Archived News

2023 A Look Back: Marty McFly Award

2023 A Look Back: Marty McFly Award

This one goes to Cherokee voters, who decided in this year’s election to look back to build their future. 

The 2023 election  was a big one for the Eastern Band of Cherokee Indians, with the principal chief and vice chief seats both up for election, as well as all 12 Tribal Council seats, three School Board seats and a pair of referendum questions asking voters to approve recreational cannabis for people over 21 and permits for mixed drink sales.

A total of 43 candidates with varying backgrounds and levels of experience in tribal government filed to run, but in the end voters picked familiar faces to occupy the horseshoe and executive office. That’s not to say voters didn’t ask for change. Financial issues facing the tribe deeply concerned many voters, and three Tribal Council representatives — Albert Rose, Andrew Oocumma and T.W. Saunooke — lost their bids for re-election, as did Principal Chief Richard Sneed.
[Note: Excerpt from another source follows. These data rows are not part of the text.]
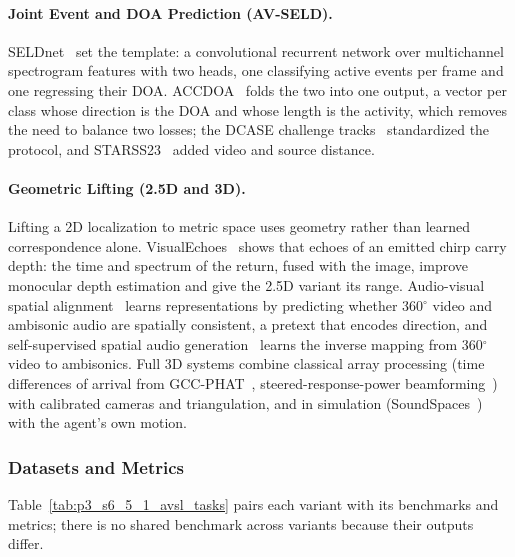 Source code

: \paragraph{Joint Event and DOA Prediction (AV-SELD).}
SELDnet~\cite{adavanne2018sound} set the template: a convolutional recurrent network over multichannel spectrogram features with two heads, one classifying active events per frame and one regressing their DOA. ACCDOA~\cite{shimada2021accdoa} folds the two into one output, a vector per class whose direction is the DOA and whose length is the activity, which removes the need to balance two losses; the DCASE challenge tracks~\cite{politis2020overview} standardized the protocol, and STARSS23~\cite{politis2023dataset} added video and source distance.

\paragraph{Geometric Lifting (2.5D and 3D).}
Lifting a 2D localization to metric space uses geometry rather than learned correspondence alone. VisualEchoes~\cite{gao2020visualechoes} shows that echoes of an emitted chirp carry depth: the time and spectrum of the return, fused with the image, improve monocular depth estimation and give the 2.5D variant its range. Audio-visual spatial alignment~\cite{morgado2020learning} learns representations by predicting whether 360$^\circ$ video and ambisonic audio are spatially consistent, a pretext that encodes direction, and self-supervised spatial audio generation~\cite{morgado2018self} learns the inverse mapping from 360$^\circ$ video to ambisonics. Full 3D systems combine classical array processing (time differences of arrival from GCC-PHAT~\cite{knapp1976generalized}, steered-response-power beamforming~\cite{dibiase2001robust}) with calibrated cameras and triangulation, and in simulation (SoundSpaces~\cite{chen2020soundspaces,chen2022soundspaces}) with the agent's own motion.

\subsubsection{Datasets and Metrics}

Table~\ref{tab:p3_s6_5_1_avsl_tasks} pairs each variant with its benchmarks and metrics; there is no shared benchmark across variants because their outputs differ.

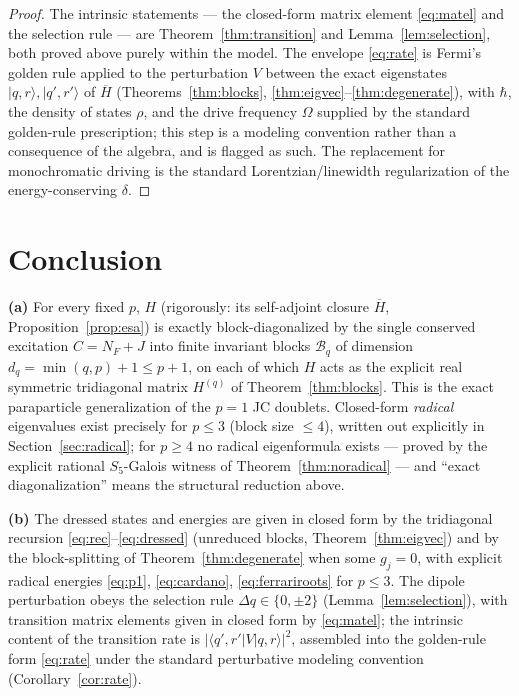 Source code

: \documentclass[12pt]{article}
\theoremstyle{definition}
\theoremstyle{remark}
\newcommand{\ket}[1]{\lvert #1\rangle}
\newcommand{\bra}[1]{\langle #1\rvert}
\begin{document}
\begin{proof}
The intrinsic statements — the closed-form matrix element \eqref{eq:matel} and the
selection rule — are Theorem~\ref{thm:transition} and Lemma~\ref{lem:selection},
both proved above purely within the model. The envelope \eqref{eq:rate} is Fermi's
golden rule applied to the perturbation $V$ between the exact eigenstates
$\ket{q,r},\ket{q',r'}$ of $\overline H$ (Theorems~\ref{thm:blocks},
\ref{thm:eigvec}--\ref{thm:degenerate}), with $\hbar$, the density of states $\rho$,
and the drive frequency $\Omega$ supplied by the standard golden-rule prescription;
this step is a modeling convention rather than a consequence of the algebra, and is
flagged as such. The replacement for monochromatic driving is the standard
Lorentzian/linewidth regularization of the energy-conserving $\delta$.
\end{proof}

\section{Conclusion}

\textbf{(a)} For every fixed $p$, $H$ (rigorously: its self-adjoint closure
$\overline H$, Proposition~\ref{prop:esa}) is exactly block-diagonalized by the
single conserved excitation $C=N_F+J$ into finite invariant blocks $\mathcal B_q$ of
dimension $d_q=\min(q,p)+1\le p+1$, on each of which $H$ acts as the explicit real
symmetric tridiagonal matrix $H^{(q)}$ of Theorem~\ref{thm:blocks}. This is the
exact paraparticle generalization of the $p=1$ JC doublets. Closed-form
\emph{radical} eigenvalues exist precisely for $p\le3$ (block size $\le4$), written
out explicitly in Section~\ref{sec:radical}; for $p\ge4$ no radical eigenformula
exists — proved by the explicit rational $S_5$-Galois witness of
Theorem~\ref{thm:noradical} — and ``exact diagonalization'' means the structural
reduction above.

\textbf{(b)} The dressed states and energies are given in closed form by the
tridiagonal recursion \eqref{eq:rec}--\eqref{eq:dressed} (unreduced blocks,
Theorem~\ref{thm:eigvec}) and by the block-splitting of
Theorem~\ref{thm:degenerate} when some $g_j=0$, with explicit radical energies
\eqref{eq:p1}, \eqref{eq:cardano}, \eqref{eq:ferrariroots} for $p\le3$. The dipole
perturbation obeys the selection rule $\Delta q\in\{0,\pm2\}$
(Lemma~\ref{lem:selection}), with transition matrix elements given in closed form by
\eqref{eq:matel}; the intrinsic content of the transition rate is
$|\bra{q',r'}V\ket{q,r}|^2$, assembled into the golden-rule form \eqref{eq:rate}
under the standard perturbative modeling convention (Corollary~\ref{cor:rate}).
\end{document}
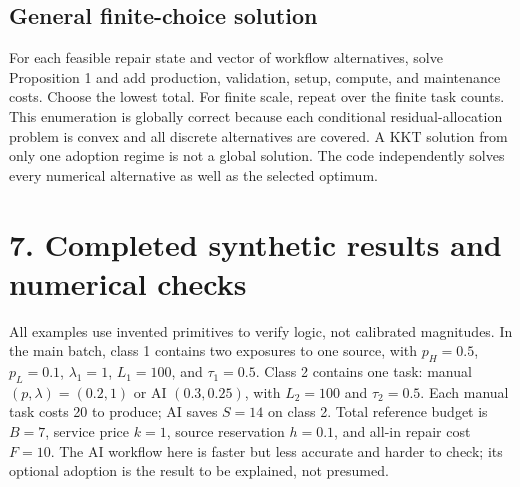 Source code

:\documentclass[
  11pt,
  a4paper,
]{article}
\begin{document}
\hypertarget{general-finite-choice-solution}{%
\subsection{General finite-choice
solution}\label{general-finite-choice-solution}}

For each feasible repair state and vector of workflow alternatives,
solve Proposition 1 and add production, validation, setup, compute, and
maintenance costs. Choose the lowest total. For finite scale, repeat
over the finite task counts. This enumeration is globally correct
because each conditional residual-allocation problem is convex and all
discrete alternatives are covered. A KKT solution from only one adoption
regime is not a global solution. The code independently solves every
numerical alternative as well as the selected optimum.

\hypertarget{completed-synthetic-results-and-numerical-checks}{%
\section{7. Completed synthetic results and numerical
checks}\label{completed-synthetic-results-and-numerical-checks}}

All examples use invented primitives to verify logic, not calibrated
magnitudes. In the main batch, class 1 contains two exposures to one
source, with \(p_H=0.5\), \(p_L=0.1\), \(\lambda_1=1\), \(L_1=100\), and
\(\tau_1=0.5\). Class 2 contains one task: manual
\((p,\lambda)=(0.2,1)\) or AI \((0.3,0.25)\), with \(L_2=100\) and
\(\tau_2=0.5\). Each manual task costs 20 to produce; AI saves \(S=14\)
on class 2. Total reference budget is \(B=7\), service price \(k=1\),
source reservation \(h=0.1\), and all-in repair cost \(F=10\). The AI
workflow here is faster but less accurate and harder to check; its
optional adoption is the result to be explained, not presumed.

\newpage
\end{document}

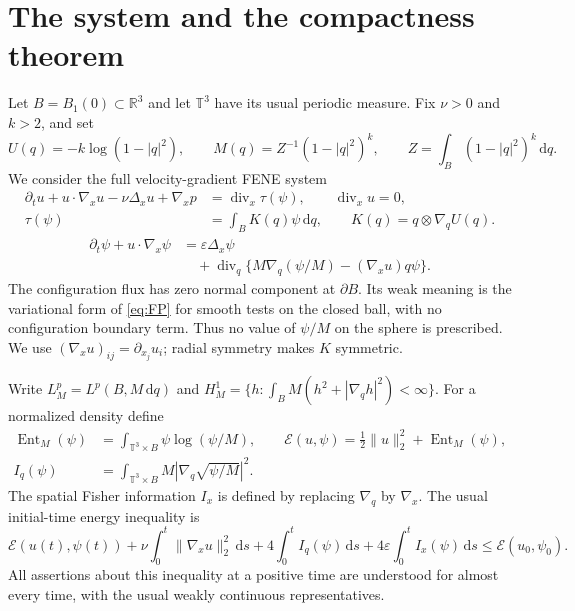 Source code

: \documentclass[11pt]{article}
\numberwithin{equation}{section}
\newcommand{\T}{\mathbb T^3}
\newcommand{\R}{\mathbb R}
\newcommand{\dd}{\,\mathrm d}
\newcommand{\Div}{\operatorname{div}}
\newcommand{\Ent}{\operatorname{Ent}_M}
\newcommand{\grad}{\nabla}
\begin{document}
\section{The system and the compactness theorem}\label{sec:theorem}
Let $B=B_1(0)\subset\R^3$ and let $\T$ have its usual periodic measure. Fix
$\nu>0$ and $k>2$, and set
\begin{equation}\label{eq:weight}
 U(q)=-k\log(1-|q|^2),\qquad
 M(q)=Z^{-1}(1-|q|^2)^k,\qquad Z=\int_B(1-|q|^2)^k\dd q.
\end{equation}
We consider the full velocity-gradient FENE system
\begin{align}
 \partial_tu+u\cdot\grad_xu-\nu\Delta_xu+\grad_xp
   &=\Div_x\tau(\psi),\qquad\Div_xu=0,\label{eq:NS}\\
 \tau(\psi)&=\int_B K(q)\psi\dd q,\qquad
 K(q)=q\otimes\grad_qU(q).\label{eq:stress}
\end{align}
\begin{equation}\label{eq:FP}
\begin{aligned}
 \partial_t\psi+u\cdot\grad_x\psi
   &=\varepsilon\Delta_x\psi\\
   &\quad+\Div_q\{M\grad_q(\psi/M)-(\grad_xu)q\psi\}.
\end{aligned}
\end{equation}
The configuration flux has zero normal component at $\partial B$. Its weak
meaning is the variational form of \eqref{eq:FP} for smooth tests on the closed
ball, with no configuration boundary term. Thus no value of $\psi/M$ on the
sphere is prescribed. We use $(\grad_xu)_{ij}=\partial_{x_j}u_i$; radial symmetry
makes $K$ symmetric.

Write $L^p_M=L^p(B,M\dd q)$ and
$H^1_M=\{h:\int_BM(h^2+|\grad_qh|^2)<\infty\}$. For a normalized density define
\begin{equation}\label{eq:energy}
\begin{aligned}
 \Ent(\psi)&=\int_{\T\times B}\psi\log(\psi/M),\qquad
 \mathcal E(u,\psi)=\tfrac12\|u\|_2^2+\Ent(\psi),\\
 I_q(\psi)&=\int_{\T\times B}M|\grad_q\sqrt{\psi/M}|^2.
\end{aligned}
\end{equation}
The spatial Fisher information $I_x$ is defined by replacing $\grad_q$ by
$\grad_x$. The usual initial-time energy inequality is
\begin{equation}\label{eq:entropy}
 \mathcal E(u(t),\psi(t))+\nu\int_0^t\|\grad_xu\|_2^2\dd s
 +4\int_0^t I_q(\psi)\dd s+4\varepsilon\int_0^t I_x(\psi)\dd s
 \leq \mathcal E(u_0,\psi_0).
\end{equation}
All assertions about this inequality at a positive time are understood for
almost every time, with the usual weakly continuous representatives.
\end{document}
But the candidates elected in their stead were no strangers to tribal government. Most notably, 65% of voters chose Michell Hicks, who had served as principal chief 2003-2015, to oust Sneed. Rose was replaced by Jim Owle, who had previously spent more than a decade on Tribal Council. Oocumma was replaced by five-term Council member Bo Crowe, who ran for his old seat after resigning it in January. Saunooke lost to Tom Wahnetah, who had sat on Tribal Council 2017-2021. Meanwhile, former nine-term Tribal Council member Perry Shell won the seat previously occupied by Teresa McCoy, who had filed to run for the office of vice chief instead but lost to incumbent Alan “B” Ensley.

With the term just beginning, the tribe’s newly elected leaders have a difficult task ahead of them — bringing the tribe back to stable financial footing in the face of faltering casino revenues while also balancing risk and reward in directing multiple high-investment business ventures. Like the namesake of their award, Cherokee voters are left hoping they’ve made the right choices to get their future back on track. 

Smokey Mountain News Logo
Go to top
Payment Information


At our inception 20 years ago, we chose to be different. Unlike other news organizations, we made the decision to provide in-depth, regional reporting free to anyone who wanted access to it. We don’t plan to change that model. Support from our readers will help us maintain and strengthen the editorial independence that is crucial to our mission to help make Western North Carolina a better place to call home. If you are able, please support The Smoky Mountain News.

The Smoky Mountain News is a wholly private corporation. Reader contributions support the journalistic mission of SMN to remain independent. Your support of SMN does not constitute a charitable donation. If you have a question about contributing to SMN, please contact us.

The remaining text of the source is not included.